Cawe-cawe Presiden anarko-kapitalis cabut akar sepakbola Argentina
Lionel Messi, Diego Maradona, Juan Roman Riquelme, adalah segelintir pemain Argentina yang memiliki nama besar di dunia sepakbola. Namun sebelum mereka mencapai panggung internasional, mereka memiliki kesamaan: Langkah pertama mereka dimulai di jaringan luas klub olahraga lingkungan atau “clubes de barrio” di Argentina.
Klub-klub ini, yang diperkirakan berjumlah hampir 20.000 orang, telah menjadi bahan perdebatan di bawah Presiden Javier Milei, seorang “anarko-kapitalis” yang mulai menjabat pada bulan Desember.

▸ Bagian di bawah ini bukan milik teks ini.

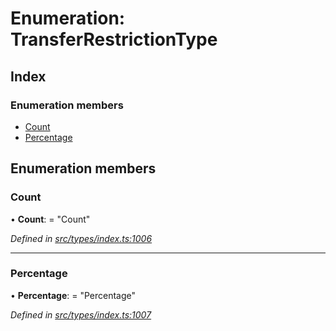 # Enumeration: TransferRestrictionType

## Index

### Enumeration members

* [Count](transferrestrictiontype.md#count)
* [Percentage](transferrestrictiontype.md#percentage)

## Enumeration members

###  Count

• **Count**: = "Count"

*Defined in [src/types/index.ts:1006](https://github.com/PolymathNetwork/polymesh-sdk/blob/56921667/src/types/index.ts#L1006)*

___

###  Percentage

• **Percentage**: = "Percentage"

*Defined in [src/types/index.ts:1007](https://github.com/PolymathNetwork/polymesh-sdk/blob/56921667/src/types/index.ts#L1007)*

Milei telah mendorong peningkatan privatisasi dalam perekonomian Argentina, dan bahkan sebelum dia terpilih, dia sudah mengarahkan perhatiannya pada klub-klub sepak bola yang paling dibanggakan di negara tersebut: Kelompok-kelompok besar seperti Asosiasi Sepak Bola Argentina saat ini mengharuskan anggota mereka menjadi asosiasi sipil nirlaba.
“Apakah Anda lebih suka melanjutkan penderitaan ini, di mana kualitas sepak bola kita semakin buruk?” Milei bertanya kepada pembawa acara radio dan TV Alejandro Fantino, membela gagasan tersebut pada tahun 2022.
Namun, para pendukung komunitas memperingatkan bahwa privatisasi – ditambah dengan langkah-langkah penghematan yang dilakukan Milei – dapat mengancam keberadaan klub-klub lingkungan.
Ruben Marengo, presiden Klub Franja de Oro, mengatakan kepada Al Jazeera bahwa dia melihat tindakan Milei sebagai bagian dari serangkaian serangan yang dihadapi klub selama bertahun-tahun.
Klub-klub tersebut “telah menjadi sasaran jahat dari semua pemerintahan neoliberal”, kata Marengo, yang menggambarkan lembaga-lembaga lingkungan tersebut sebagai bagian dari landasan demokrasi Argentina.
Pada tanggal 20 Desember, hanya 10 hari setelah dilantik, Milei menggunakan kekuasaan kepresidenan yang baru dibentuknya untuk mengeluarkan Dekrit Kebutuhan dan Urgensi – sebuah tindakan eksekutif yang akan segera berlaku.
Keputusan tersebut merupakan sebuah keputusan besar, dengan tidak kurang dari 366 pasal, yang dirancang untuk menderegulasi perekonomian Argentina di tengah meningkatnya inflasi.
Salah satu langkahnya adalah perubahan hukum yang memungkinkan klub-klub olahraga untuk diubah menjadi perusahaan terbatas publik, dengan investor swasta dan kemampuan untuk mencatatkan saham di pasar saham.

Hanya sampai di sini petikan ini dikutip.